Angora shawls

When you ask someone what you can do in Munsiyari apart from walking through the hillsides, people will often recommend a visit to Darkot village. Women of this village raise Angora rabbits, and weave their wool into the wonderfully soft stoles, shawls, and caps which you can see in high-end stores in cities. The heavy smoke in the air meant we couldn’t possibly do any long walks. So off we went to Darkot.

I was beginning to get used to these gateways into apparent emptiness next to highways. They tell you where to find a steep path leading down to a village. This was the gateway to Darkot. As we walked down from here, a lady asked us whether we wanted to see Angora shawls. We did, and were glad to be invited into her house.

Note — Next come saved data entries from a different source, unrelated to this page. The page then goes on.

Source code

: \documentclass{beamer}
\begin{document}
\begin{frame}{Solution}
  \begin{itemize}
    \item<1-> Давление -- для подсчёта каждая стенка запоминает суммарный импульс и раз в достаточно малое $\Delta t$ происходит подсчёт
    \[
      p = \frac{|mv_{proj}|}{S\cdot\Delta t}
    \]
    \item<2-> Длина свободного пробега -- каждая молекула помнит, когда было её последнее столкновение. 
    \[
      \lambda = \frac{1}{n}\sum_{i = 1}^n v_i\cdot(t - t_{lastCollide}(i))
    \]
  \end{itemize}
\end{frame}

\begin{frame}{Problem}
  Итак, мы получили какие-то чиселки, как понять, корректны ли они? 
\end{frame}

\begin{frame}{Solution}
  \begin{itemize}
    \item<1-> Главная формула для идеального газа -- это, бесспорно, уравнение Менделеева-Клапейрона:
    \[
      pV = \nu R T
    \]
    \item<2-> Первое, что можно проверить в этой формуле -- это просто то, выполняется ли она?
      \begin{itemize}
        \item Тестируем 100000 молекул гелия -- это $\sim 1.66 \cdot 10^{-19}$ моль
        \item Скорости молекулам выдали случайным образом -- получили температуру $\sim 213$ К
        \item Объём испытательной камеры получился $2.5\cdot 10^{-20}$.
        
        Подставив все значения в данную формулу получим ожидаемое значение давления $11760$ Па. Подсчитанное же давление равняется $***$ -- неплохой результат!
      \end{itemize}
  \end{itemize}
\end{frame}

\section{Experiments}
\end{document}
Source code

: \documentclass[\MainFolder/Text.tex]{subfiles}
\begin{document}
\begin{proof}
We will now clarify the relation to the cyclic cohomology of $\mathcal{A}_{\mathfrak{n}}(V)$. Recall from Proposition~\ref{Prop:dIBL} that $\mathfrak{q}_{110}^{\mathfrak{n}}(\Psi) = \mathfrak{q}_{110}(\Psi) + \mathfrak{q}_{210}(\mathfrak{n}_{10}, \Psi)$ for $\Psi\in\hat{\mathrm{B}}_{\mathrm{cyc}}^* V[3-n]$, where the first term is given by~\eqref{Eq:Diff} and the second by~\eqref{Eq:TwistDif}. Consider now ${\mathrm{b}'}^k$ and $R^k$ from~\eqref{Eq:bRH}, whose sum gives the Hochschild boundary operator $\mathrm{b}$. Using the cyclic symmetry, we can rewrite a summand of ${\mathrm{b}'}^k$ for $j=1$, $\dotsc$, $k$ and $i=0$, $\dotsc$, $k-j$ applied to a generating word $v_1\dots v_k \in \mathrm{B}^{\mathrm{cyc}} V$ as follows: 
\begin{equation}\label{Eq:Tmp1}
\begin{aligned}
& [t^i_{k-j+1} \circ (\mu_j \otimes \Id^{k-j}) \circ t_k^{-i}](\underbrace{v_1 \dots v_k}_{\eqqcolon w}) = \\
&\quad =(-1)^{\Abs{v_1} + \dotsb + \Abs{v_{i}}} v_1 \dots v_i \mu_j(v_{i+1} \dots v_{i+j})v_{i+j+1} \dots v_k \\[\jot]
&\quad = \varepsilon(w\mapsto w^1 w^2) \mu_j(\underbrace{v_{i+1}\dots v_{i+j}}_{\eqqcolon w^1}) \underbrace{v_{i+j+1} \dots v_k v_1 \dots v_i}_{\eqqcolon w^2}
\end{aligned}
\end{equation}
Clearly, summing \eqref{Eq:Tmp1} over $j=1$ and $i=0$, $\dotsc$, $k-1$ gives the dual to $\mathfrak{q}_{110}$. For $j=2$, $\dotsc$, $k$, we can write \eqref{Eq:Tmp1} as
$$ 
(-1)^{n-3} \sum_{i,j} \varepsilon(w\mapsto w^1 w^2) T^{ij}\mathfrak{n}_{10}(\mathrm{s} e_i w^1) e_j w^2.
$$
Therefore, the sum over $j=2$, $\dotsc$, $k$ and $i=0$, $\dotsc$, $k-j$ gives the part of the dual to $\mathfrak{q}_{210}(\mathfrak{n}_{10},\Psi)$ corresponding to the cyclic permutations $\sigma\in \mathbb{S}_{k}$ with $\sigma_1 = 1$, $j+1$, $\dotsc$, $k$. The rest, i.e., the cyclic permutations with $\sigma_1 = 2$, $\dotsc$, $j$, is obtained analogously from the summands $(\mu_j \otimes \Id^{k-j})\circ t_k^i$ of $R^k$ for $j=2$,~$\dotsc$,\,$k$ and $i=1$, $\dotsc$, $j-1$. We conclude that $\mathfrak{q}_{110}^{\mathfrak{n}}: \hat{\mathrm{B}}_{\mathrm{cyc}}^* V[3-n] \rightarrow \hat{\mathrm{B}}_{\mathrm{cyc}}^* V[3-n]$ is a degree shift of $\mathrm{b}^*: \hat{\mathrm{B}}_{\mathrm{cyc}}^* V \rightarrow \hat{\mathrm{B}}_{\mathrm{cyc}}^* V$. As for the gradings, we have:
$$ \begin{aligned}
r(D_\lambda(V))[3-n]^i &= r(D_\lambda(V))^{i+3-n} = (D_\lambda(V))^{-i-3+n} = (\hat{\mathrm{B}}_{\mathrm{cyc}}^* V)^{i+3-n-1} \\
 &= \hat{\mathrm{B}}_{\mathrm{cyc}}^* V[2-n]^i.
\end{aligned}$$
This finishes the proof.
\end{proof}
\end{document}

The lady who invited us in to see her products asked whether we would like to watch the weaving. I was hoping she would ask, and I jumped at the opportunity. An older lady was in an inside room, at a hand loom next to a window. The light was wonderful, and I took out my camera. She was absorbed in her work, but willing to talk as she worked. There would be a rush of words as she worked, and then, when she had to concentrate, the explanations would dry out, until she began to talk again. She was happy to talk me through the process that you can see in the video above. This is the last stage, she explained. The wool is sheared from the animal, the yarn is mixed with wool at home, and then woven.

She lived here with her son, daughter in law, and grandchildren. The whole family was involved in the business. Shawls were not the only thing they made, stoles and caps were also available. I inspected the caps, warm, with the halo which Angora wool has. The only colours they had were white and gray. Price? They would give it to us at the same price which they got from the cooperative. What does the cooperative do? They sell it to on to Delhi, but also have a showroom in Munsiyari.

I went out to look at wildflowers around the village. When I came back later, the older lady had taken a break from weaving, and was busy rocking the youngest grandchild to sleep. I waved, and she smiled at me.

Two yellow flowers

Darkot village (altitude 2000 m?) near Munsiyari is known for the angora caps and shawls which the local women weave. But any place in the Himalayas is good for a look at its flora and fauna. I stood on the steep path which leads down to the village from the highway and looked at the sides covered with a large variety of plants. A raven and a monkey had just finished their mid-morning snack, and peace had descended on the village. I went back to examining wild plants.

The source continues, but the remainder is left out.